Après que le Département de la Justice ait déposé ce mercredi une accusation formelle contre l'ancien dictateur cubain Raúl Castro pour sa présumée responsabilité dans l'abattage de deux avions civils de l'organisation Hermanos al Rescate le 24 février 1996, la Maison Blanche a publié un message en lettres majuscules : « Les États-Unis et le président Trump n'oublient pas leurs citoyens ».

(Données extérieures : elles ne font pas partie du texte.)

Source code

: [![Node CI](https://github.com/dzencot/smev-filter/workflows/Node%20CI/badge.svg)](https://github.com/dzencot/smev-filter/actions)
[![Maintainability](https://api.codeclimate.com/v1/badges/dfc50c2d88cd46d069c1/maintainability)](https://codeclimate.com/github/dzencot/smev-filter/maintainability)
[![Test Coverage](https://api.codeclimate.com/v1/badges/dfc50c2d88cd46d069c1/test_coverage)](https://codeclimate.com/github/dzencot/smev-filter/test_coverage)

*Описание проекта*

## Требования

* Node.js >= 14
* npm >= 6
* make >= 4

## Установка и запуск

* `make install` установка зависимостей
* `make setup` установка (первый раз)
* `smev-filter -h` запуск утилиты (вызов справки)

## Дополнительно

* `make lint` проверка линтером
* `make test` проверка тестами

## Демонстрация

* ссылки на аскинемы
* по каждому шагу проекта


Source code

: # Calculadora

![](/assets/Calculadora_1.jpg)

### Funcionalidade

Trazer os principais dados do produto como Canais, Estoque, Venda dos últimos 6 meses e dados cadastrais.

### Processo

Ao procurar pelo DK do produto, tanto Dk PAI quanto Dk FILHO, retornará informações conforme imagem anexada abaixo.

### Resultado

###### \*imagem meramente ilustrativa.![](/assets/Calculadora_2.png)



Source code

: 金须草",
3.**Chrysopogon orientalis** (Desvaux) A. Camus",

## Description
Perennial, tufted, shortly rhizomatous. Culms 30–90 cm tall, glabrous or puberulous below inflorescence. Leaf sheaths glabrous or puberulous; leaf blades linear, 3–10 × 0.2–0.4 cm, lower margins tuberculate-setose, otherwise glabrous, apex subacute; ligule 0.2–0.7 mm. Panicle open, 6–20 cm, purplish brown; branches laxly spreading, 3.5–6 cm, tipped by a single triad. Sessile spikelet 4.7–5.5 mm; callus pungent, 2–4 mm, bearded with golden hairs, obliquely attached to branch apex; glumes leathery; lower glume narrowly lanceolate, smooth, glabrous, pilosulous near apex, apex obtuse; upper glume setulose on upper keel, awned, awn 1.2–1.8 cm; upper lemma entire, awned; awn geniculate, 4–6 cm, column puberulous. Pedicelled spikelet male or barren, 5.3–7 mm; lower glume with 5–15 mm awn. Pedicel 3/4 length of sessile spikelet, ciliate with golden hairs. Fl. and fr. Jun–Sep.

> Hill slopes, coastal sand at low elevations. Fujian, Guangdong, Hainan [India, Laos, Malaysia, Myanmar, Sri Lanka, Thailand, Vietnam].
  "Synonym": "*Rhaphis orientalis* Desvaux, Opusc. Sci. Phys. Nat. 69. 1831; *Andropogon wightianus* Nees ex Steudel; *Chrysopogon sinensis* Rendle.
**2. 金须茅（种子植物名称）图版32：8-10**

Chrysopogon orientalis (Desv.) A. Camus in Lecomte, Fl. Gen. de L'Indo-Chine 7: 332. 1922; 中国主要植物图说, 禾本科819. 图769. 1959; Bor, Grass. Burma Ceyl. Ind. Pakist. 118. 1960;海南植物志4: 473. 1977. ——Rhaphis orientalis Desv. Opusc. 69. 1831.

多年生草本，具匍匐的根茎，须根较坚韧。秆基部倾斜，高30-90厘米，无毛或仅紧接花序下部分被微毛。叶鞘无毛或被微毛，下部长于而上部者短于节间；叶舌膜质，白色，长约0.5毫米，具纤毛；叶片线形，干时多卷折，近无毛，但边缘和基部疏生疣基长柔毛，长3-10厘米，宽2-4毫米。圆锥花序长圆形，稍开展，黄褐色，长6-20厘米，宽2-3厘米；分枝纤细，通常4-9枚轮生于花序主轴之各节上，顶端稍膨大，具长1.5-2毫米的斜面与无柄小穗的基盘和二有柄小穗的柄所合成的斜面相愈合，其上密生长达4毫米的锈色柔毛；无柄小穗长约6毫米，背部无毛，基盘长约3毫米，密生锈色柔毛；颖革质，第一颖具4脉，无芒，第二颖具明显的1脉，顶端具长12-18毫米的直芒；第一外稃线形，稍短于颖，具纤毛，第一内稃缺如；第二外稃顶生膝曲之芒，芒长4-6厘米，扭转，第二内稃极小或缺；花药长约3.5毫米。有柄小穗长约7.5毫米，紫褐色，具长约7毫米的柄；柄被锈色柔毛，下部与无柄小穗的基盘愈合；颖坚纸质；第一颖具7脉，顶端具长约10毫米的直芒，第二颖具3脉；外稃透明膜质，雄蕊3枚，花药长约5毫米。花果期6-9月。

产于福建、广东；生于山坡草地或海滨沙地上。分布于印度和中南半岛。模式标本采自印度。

El communiqué a été réalisé par le procureur général par intérim Todd Blanche à la Tour de la Liberté de Miami, symbole de l'exil cubain, à une date chargée de symbolisme : le 20 mai, jour de l'Indépendance de Cuba.
«Depuis près de 30 ans, les familles de quatre Américains assassinés attendent justice», a déclaré Blanche, qui a résumé la position du gouvernement par une phrase ferme : «Si tu tues des Américains, nous te poursuivrons».
Le président Trump a déclaré à ce sujet que « les États-Unis ne toléreront pas qu'un État voyou abrite des opérations militaires, des renseignements et des terroristes étrangers hostiles à seulement quatre-vingt-dix miles du territoire américain ».
Les charges contre Castro incluent la conspiration pour assassiner des citoyens américains, la destruction d'aéronefs et quatre charges individuelles de meurtre. L'accusation a été renvoyée par un grand jury réuni à Miami le 23 avril 2026 et déclassifiée ce mercredi.
Junto à Castro, cinq militaires cubains ont été accusés, tous pilotes : Lorenzo Alberto Pérez-Pérez, Emilio José Palacio Blanco, José Fidel Gual Bárzaga, Raúl Simanca Cárdenas et Luis Raúl González-Pardo Rodríguez.
Ce dernier, un ancien pilote de la Force aérienne cubaine âgé de 64 ans, est déjà sous la garde des États-Unis : il a été arrêté mardi, accusé de fraude migratoire et de fausses déclarations auprès d'une agence fédérale, pour avoir omis de mentionner son passé militaire lors de sa demande de résidence permanente en avril 2025.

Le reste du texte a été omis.